Look through the records below, and whenever a line contains "funcionamiento", copy it.

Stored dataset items
----
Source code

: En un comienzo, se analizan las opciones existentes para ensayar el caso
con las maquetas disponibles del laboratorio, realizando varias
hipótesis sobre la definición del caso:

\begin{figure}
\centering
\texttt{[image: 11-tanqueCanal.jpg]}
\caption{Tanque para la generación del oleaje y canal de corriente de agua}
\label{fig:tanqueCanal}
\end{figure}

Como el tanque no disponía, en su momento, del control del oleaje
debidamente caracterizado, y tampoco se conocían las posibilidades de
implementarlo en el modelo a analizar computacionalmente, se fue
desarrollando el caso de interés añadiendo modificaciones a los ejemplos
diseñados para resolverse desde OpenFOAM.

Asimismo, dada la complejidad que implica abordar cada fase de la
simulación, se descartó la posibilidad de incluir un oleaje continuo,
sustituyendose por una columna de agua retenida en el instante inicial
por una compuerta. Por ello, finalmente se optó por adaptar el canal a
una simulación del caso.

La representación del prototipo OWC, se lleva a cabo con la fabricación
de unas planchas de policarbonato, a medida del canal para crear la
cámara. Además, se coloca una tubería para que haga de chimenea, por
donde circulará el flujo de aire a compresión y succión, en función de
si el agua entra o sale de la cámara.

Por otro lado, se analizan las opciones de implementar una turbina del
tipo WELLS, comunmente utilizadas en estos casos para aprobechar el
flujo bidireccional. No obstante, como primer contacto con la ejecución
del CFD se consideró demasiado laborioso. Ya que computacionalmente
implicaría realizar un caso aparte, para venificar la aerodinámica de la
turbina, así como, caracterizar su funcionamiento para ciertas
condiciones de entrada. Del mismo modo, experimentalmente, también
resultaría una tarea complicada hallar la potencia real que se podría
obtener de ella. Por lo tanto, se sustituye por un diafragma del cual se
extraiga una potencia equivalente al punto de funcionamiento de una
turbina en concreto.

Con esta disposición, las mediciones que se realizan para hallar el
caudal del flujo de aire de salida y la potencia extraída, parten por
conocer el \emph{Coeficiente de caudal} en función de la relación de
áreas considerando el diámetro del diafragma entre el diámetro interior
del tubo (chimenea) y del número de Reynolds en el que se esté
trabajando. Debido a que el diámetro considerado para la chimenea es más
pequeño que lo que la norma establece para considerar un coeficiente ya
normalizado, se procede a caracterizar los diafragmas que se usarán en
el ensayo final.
----
Answer section =
turbina, así como, caracterizar su funcionamiento para ciertas
extraiga una potencia equivalente al punto de funcionamiento de una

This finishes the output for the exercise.